── Data listing

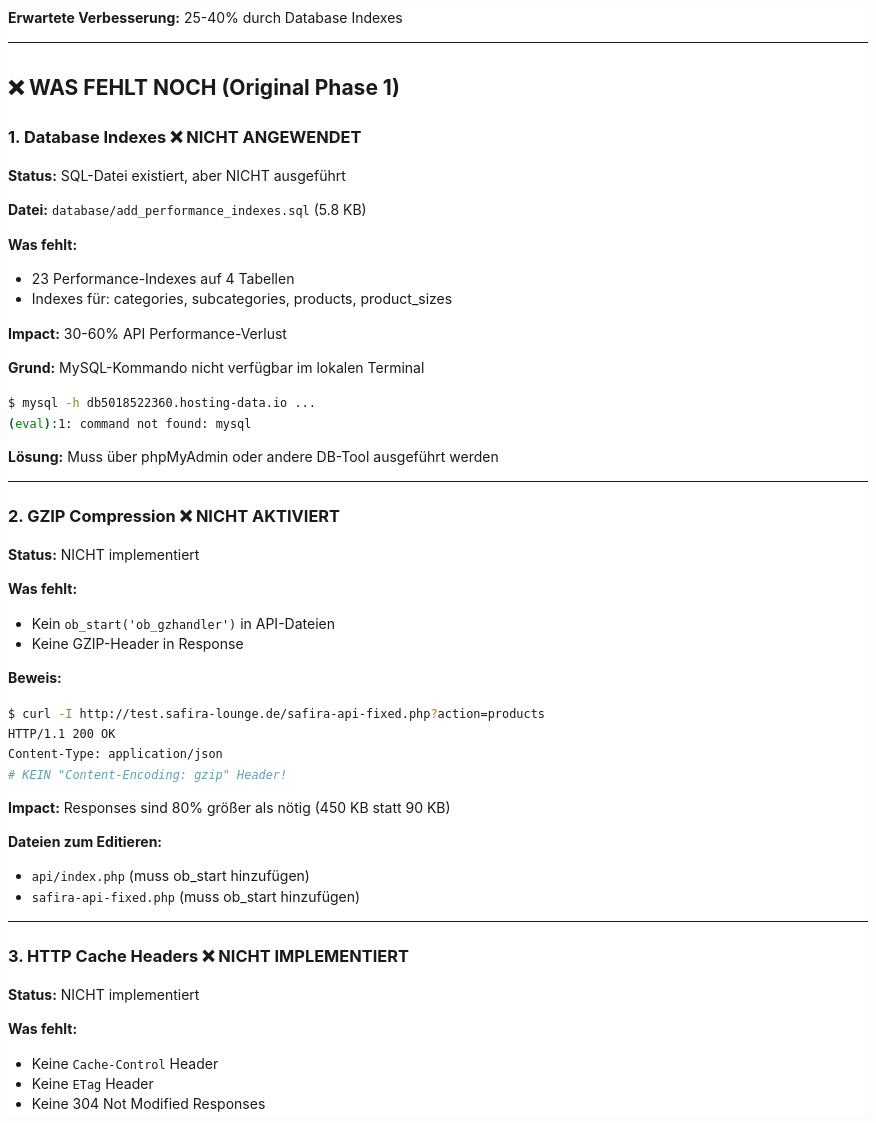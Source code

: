 **Erwartete Verbesserung:** 25-40% durch Database Indexes

---

## ❌ WAS FEHLT NOCH (Original Phase 1)

### 1. Database Indexes ❌ NICHT ANGEWENDET

**Status:** SQL-Datei existiert, aber NICHT ausgeführt

**Datei:** `database/add_performance_indexes.sql` (5.8 KB)

**Was fehlt:**
- 23 Performance-Indexes auf 4 Tabellen
- Indexes für: categories, subcategories, products, product_sizes

**Impact:** 30-60% API Performance-Verlust

**Grund:** MySQL-Kommando nicht verfügbar im lokalen Terminal
```bash
$ mysql -h db5018522360.hosting-data.io ...
(eval):1: command not found: mysql
```

**Lösung:** Muss über phpMyAdmin oder andere DB-Tool ausgeführt werden

---

### 2. GZIP Compression ❌ NICHT AKTIVIERT

**Status:** NICHT implementiert

**Was fehlt:**
- Kein `ob_start('ob_gzhandler')` in API-Dateien
- Keine GZIP-Header in Response

**Beweis:**
```bash
$ curl -I http://test.safira-lounge.de/safira-api-fixed.php?action=products
HTTP/1.1 200 OK
Content-Type: application/json
# KEIN "Content-Encoding: gzip" Header!
```

**Impact:** Responses sind 80% größer als nötig (450 KB statt 90 KB)

**Dateien zum Editieren:**
- `api/index.php` (muss ob_start hinzufügen)
- `safira-api-fixed.php` (muss ob_start hinzufügen)

---

### 3. HTTP Cache Headers ❌ NICHT IMPLEMENTIERT

**Status:** NICHT implementiert

**Was fehlt:**
- Keine `Cache-Control` Header
- Keine `ETag` Header
- Keine 304 Not Modified Responses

────

What is needed is every line of the records above that contains the word "Keine".

Solution to this exercise ->
- Keine GZIP-Header in Response
- Keine `Cache-Control` Header
- Keine `ETag` Header
- Keine 304 Not Modified Responses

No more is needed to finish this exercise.